Definition of reference gene, CDS, amplicons, gRNA, and overlaps

SMAP design designs amplicons to resequence specific parts of the genome, possibly in combination with gRNA design for CRISPR/Cas genome editing.
SMAP design first creates amplicons by designing pairs of primers within a given length range. Specificity of primer binding is embedded in the Primer3 algorithm and tested against all other reference sequences in the same run of primer design. The primer binding site locations of such amplicons are also used during the downstream analysis pipelines of SMAP haplotype-sites or SMAP haplotype-window, so that the entire workflow from design to analysis is integrated.
SMAP haplotype-sites creates haplotypes based on neighboring SNPs at loci delineated by Stack Mapping Anchor Points (SMAPs). In this case, the SMAPs are located at the nucleotides immediately internal to the primers.
SMAP haplotype-window creates haplotypes based on the entire DNA sequence at loci delineated by borders, in which borders are defined as the 8 to 10 nucleotides on the 3’ end of the primers.
See schemes below for graphical illustration of the concepts.
Amplicons are then positionally overlapped with predefined gRNAs (designed by third-party software such as CRISPOR or FlashFry), to allow targeted resequencing of potential CRISPR/Cas genome editing sites.
Schematic overview of reference gene, CDS, primers, amplicons, guides, SMAPs, and borders.
../_images/Design_overview_scope_sites_window.png

Design rules

  • Robust, reliable primers should be designed that are mutually compatible in HiPlex assays.

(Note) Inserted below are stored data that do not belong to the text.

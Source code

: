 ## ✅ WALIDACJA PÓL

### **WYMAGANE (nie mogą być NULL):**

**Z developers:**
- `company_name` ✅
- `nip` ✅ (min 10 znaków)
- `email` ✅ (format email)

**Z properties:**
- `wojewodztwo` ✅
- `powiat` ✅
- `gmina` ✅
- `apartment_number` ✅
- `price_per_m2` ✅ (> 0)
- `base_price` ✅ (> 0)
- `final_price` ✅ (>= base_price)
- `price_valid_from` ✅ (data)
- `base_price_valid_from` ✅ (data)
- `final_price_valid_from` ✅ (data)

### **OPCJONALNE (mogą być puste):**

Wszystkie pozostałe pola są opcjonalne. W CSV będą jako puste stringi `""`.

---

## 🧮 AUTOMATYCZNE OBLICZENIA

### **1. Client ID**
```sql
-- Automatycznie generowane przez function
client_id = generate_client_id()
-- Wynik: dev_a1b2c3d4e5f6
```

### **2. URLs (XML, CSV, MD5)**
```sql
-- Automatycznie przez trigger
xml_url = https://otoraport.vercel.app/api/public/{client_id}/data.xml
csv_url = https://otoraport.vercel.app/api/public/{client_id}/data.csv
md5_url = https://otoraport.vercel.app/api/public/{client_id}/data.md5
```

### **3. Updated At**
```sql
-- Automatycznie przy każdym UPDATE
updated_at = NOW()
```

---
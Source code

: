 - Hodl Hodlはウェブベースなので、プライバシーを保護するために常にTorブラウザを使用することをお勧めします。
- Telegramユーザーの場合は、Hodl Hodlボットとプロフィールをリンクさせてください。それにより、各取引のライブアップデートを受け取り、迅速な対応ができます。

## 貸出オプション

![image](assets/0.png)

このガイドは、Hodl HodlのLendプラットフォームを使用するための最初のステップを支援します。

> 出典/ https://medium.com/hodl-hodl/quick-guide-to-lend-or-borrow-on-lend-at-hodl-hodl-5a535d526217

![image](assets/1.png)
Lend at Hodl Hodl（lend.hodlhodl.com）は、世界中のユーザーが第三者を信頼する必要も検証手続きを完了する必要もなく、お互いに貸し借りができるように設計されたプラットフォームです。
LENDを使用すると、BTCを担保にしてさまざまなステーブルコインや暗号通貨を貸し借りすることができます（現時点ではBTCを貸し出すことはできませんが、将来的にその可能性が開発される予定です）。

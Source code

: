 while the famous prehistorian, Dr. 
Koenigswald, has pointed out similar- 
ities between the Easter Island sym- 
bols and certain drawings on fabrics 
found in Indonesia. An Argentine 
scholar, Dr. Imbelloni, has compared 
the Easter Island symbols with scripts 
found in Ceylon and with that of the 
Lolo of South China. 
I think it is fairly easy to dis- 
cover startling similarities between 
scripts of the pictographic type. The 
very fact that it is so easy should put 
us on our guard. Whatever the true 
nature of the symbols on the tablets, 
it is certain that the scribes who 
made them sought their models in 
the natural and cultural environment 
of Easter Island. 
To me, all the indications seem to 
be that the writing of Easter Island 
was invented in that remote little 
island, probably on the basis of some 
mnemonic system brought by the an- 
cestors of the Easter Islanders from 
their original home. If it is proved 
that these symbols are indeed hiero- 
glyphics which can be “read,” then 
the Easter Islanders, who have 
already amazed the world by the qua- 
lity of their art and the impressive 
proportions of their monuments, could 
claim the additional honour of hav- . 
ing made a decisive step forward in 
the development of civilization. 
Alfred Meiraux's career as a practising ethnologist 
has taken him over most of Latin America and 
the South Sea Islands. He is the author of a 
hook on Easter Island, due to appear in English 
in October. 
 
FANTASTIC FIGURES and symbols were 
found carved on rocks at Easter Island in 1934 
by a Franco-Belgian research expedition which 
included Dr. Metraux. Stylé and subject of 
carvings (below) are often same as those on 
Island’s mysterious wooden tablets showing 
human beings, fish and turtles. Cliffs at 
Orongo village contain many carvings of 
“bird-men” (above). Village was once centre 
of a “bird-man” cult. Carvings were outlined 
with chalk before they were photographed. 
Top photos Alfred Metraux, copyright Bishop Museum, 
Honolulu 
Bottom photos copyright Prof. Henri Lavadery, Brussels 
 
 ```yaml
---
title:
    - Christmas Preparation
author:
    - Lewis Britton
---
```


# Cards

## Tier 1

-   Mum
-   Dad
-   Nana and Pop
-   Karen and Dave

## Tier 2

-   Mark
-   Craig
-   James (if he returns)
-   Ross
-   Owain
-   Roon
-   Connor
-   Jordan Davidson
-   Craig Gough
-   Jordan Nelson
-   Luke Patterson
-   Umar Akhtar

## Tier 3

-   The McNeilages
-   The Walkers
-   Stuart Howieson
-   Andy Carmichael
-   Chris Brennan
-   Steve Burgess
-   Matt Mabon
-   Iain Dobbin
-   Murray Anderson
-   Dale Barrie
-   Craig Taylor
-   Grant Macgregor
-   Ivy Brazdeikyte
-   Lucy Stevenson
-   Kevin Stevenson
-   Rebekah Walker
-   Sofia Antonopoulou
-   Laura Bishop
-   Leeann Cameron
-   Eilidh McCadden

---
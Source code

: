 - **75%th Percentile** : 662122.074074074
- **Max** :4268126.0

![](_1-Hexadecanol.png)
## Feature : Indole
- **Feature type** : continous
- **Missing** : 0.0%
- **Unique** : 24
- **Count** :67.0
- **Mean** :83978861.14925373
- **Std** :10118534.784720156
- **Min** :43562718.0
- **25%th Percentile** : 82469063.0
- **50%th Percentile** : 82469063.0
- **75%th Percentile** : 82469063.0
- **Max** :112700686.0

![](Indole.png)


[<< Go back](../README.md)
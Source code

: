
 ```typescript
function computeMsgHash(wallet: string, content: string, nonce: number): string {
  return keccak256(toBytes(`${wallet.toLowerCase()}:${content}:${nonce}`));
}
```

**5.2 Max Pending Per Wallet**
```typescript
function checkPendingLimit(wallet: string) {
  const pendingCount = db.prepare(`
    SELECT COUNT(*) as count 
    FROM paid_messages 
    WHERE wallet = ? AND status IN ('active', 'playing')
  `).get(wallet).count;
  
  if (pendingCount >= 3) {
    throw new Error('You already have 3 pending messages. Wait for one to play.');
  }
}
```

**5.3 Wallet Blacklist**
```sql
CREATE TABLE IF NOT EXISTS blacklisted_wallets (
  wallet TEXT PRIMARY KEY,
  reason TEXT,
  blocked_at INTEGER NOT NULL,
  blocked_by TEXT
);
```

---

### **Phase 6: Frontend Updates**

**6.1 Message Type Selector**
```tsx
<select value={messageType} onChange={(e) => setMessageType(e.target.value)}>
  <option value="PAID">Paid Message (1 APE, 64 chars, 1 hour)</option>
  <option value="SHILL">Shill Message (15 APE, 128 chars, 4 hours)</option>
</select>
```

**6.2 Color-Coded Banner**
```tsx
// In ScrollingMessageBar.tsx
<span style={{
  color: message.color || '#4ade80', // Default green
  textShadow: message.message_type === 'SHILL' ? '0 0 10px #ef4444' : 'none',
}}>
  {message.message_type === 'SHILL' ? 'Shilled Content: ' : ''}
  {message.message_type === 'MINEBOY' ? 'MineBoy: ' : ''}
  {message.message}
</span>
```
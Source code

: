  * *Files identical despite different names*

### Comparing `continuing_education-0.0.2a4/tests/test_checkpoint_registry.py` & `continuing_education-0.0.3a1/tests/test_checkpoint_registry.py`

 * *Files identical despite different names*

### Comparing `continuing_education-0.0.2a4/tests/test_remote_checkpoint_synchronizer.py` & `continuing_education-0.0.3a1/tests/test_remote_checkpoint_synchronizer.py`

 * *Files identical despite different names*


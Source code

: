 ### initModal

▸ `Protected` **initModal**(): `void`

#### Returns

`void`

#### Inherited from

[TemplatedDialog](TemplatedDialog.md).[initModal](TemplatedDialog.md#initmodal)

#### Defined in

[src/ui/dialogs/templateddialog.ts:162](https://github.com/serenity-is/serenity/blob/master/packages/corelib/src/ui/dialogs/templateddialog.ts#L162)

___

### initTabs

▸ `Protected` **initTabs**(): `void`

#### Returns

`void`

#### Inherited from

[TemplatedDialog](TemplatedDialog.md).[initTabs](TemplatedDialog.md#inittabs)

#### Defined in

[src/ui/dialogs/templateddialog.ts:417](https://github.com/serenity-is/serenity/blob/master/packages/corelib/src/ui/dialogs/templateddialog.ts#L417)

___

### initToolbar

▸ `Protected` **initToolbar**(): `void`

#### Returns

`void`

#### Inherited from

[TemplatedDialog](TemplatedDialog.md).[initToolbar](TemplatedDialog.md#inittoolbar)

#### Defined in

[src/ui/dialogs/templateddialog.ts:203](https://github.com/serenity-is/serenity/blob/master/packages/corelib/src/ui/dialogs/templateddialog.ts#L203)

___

  • Primers should be specific to the target loci, and off-target primer binding should be avoided to ensure specific assignments of detected alleles to target loci.

  • Multiple, non-overlapping amplicons may be designed to increase coverage of the targeted genome regions.

  • Overlapping amplicons should be split in independent HiPlex assays, that together increase coverage of the target genome regions (see panel Natural variation above).

  • Multiple gRNAs may be designed per target gene, to increase the chance of obtaining a mutation that effectively disrupts the gene function.

  • Per gRNA, two flanking primers are designed to amplify the regions containing the anticipated CRISPR/Cas-induced mutation.

  • One amplicon may cover multiple gRNAs.

  • gRNAs may be ranked by specificity and/or efficiency scores.

  • Multiple amplicons may be required to cover all potential gRNAs, but amplicons should be non-overlapping per HiPlex primer assay.

  • Amplicon design parameters such as amplicon length depend on the downstream sequencing method (e.g. Sanger sequencing 400-800 bp; short-read Illumina 80-150 bp; long-read NGS 500-2000 bp).

  • Amplicon design parameters such as distance between gRNA and primer binding site depend on the downstream sequencing method (e.g. Sanger sequencing minimal 150 bp; short-read Illumina minimal 15 bp; long-read NGS minimal 50 bp).


Avoiding polymorphic sites (e.g. SNPs) during amplicon design

It is possible to avoid primer design in locations with known polymorphisms by coding SNP sites as “N” in the reference sequence before running SMAP design.
Scripts to substitute nucleotides in the reference sequence using a list of SNP positions are under development.